DATASET CONTENT

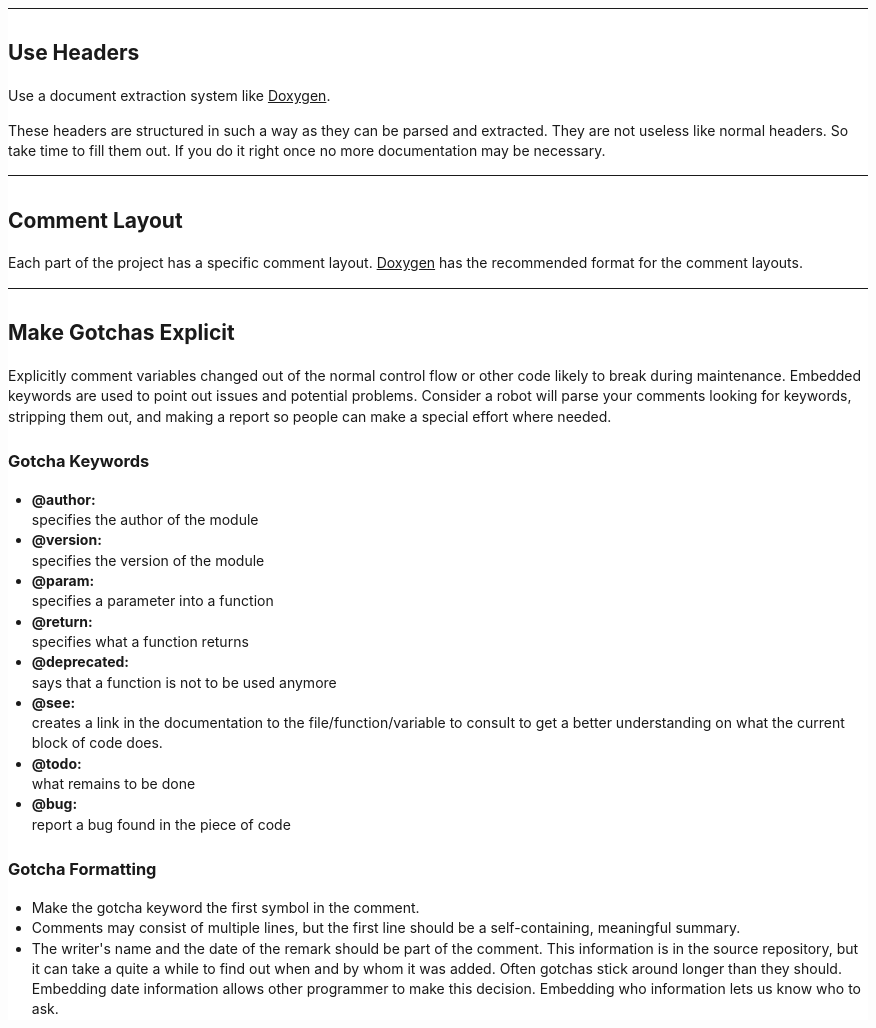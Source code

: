 * * *

## Use Headers

Use a document extraction system like [Doxygen](http://www.doxygen.org).

These headers are structured in such a way as they can be parsed and extracted. They are not useless like normal headers. So take time to fill them out. If you do it right once no more documentation may be necessary.

* * *

## Comment Layout

Each part of the project has a specific comment layout. [Doxygen](http://www.doxygen.org) has the recommended format for the comment layouts.

* * *

<a name="mge"></a>

## Make Gotchas Explicit

Explicitly comment variables changed out of the normal control flow or other code likely to break during maintenance. Embedded keywords are used to point out issues and potential problems. Consider a robot will parse your comments looking for keywords, stripping them out, and making a report so people can make a special effort where needed.

### Gotcha Keywords

*   **@author:**  
    specifies the author of the module
*   **@version:**  
    specifies the version of the module
*   **@param:**  
    specifies a parameter into a function
*   **@return:**  
    specifies what a function returns
*   **@deprecated:**  
    says that a function is not to be used anymore
*   **@see:**  
    creates a link in the documentation to the file/function/variable to consult to get a better understanding on what the current block of code does.
*   **@todo:**  
    what remains to be done
*   **@bug:**  
    report a bug found in the piece of code

### Gotcha Formatting

*   Make the gotcha keyword the first symbol in the comment.
*   Comments may consist of multiple lines, but the first line should be a self-containing, meaningful summary.
*   The writer's name and the date of the remark should be part of the comment. This information is in the source repository, but it can take a quite a while to find out when and by whom it was added. Often gotchas stick around longer than they should. Embedding date information allows other programmer to make this decision. Embedding who information lets us know who to ask.
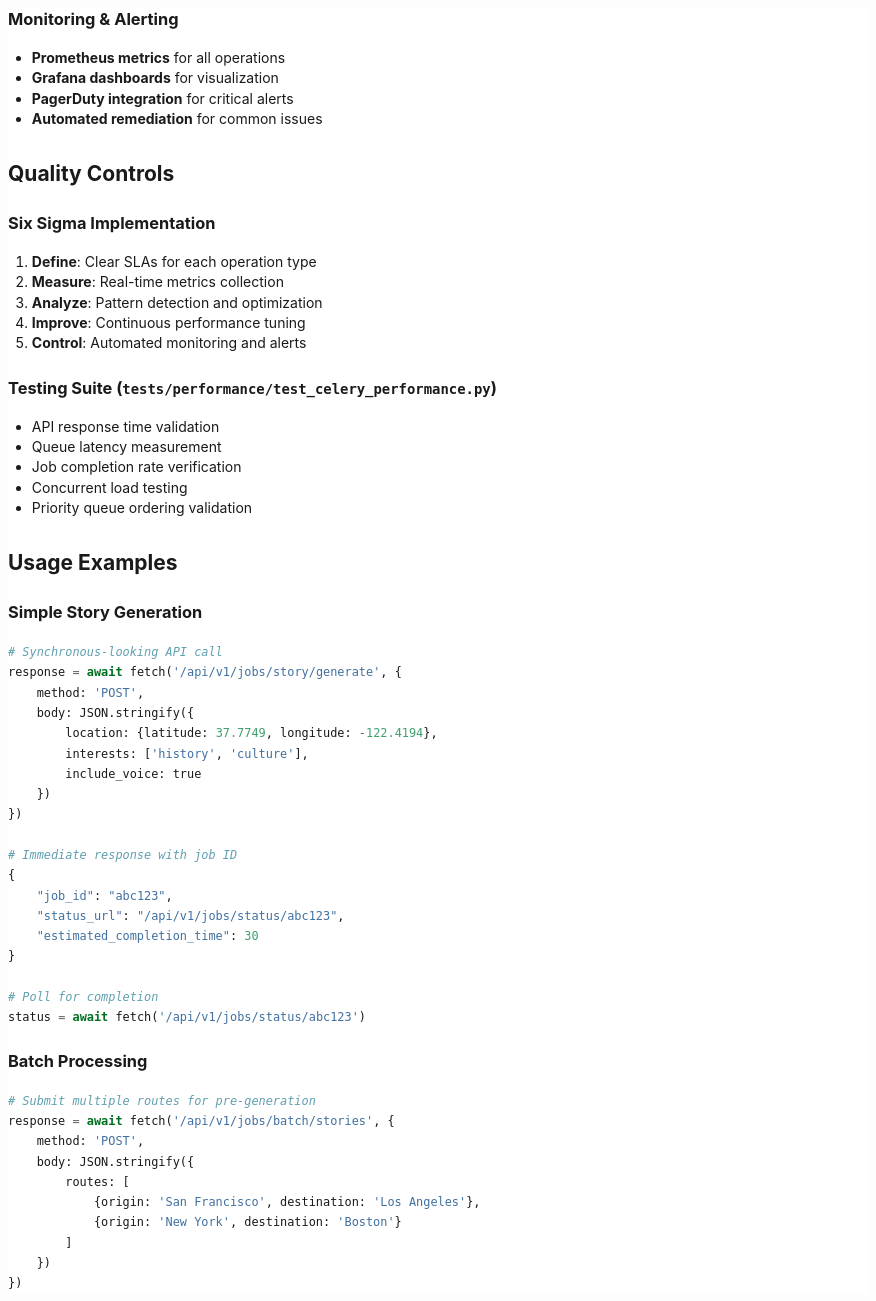 ### Monitoring & Alerting
- **Prometheus metrics** for all operations
- **Grafana dashboards** for visualization
- **PagerDuty integration** for critical alerts
- **Automated remediation** for common issues

## Quality Controls

### Six Sigma Implementation
1. **Define**: Clear SLAs for each operation type
2. **Measure**: Real-time metrics collection
3. **Analyze**: Pattern detection and optimization
4. **Improve**: Continuous performance tuning
5. **Control**: Automated monitoring and alerts

### Testing Suite (`tests/performance/test_celery_performance.py`)
- API response time validation
- Queue latency measurement
- Job completion rate verification
- Concurrent load testing
- Priority queue ordering validation

## Usage Examples

### Simple Story Generation
```python
# Synchronous-looking API call
response = await fetch('/api/v1/jobs/story/generate', {
    method: 'POST',
    body: JSON.stringify({
        location: {latitude: 37.7749, longitude: -122.4194},
        interests: ['history', 'culture'],
        include_voice: true
    })
})

# Immediate response with job ID
{
    "job_id": "abc123",
    "status_url": "/api/v1/jobs/status/abc123",
    "estimated_completion_time": 30
}

# Poll for completion
status = await fetch('/api/v1/jobs/status/abc123')
```

### Batch Processing
```python
# Submit multiple routes for pre-generation
response = await fetch('/api/v1/jobs/batch/stories', {
    method: 'POST',
    body: JSON.stringify({
        routes: [
            {origin: 'San Francisco', destination: 'Los Angeles'},
            {origin: 'New York', destination: 'Boston'}
        ]
    })
})
```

EXERCISE DESCRIPTION
From the records above, report the count of lines containing "alerts" and nothing more.

SOLUTION BELOW
2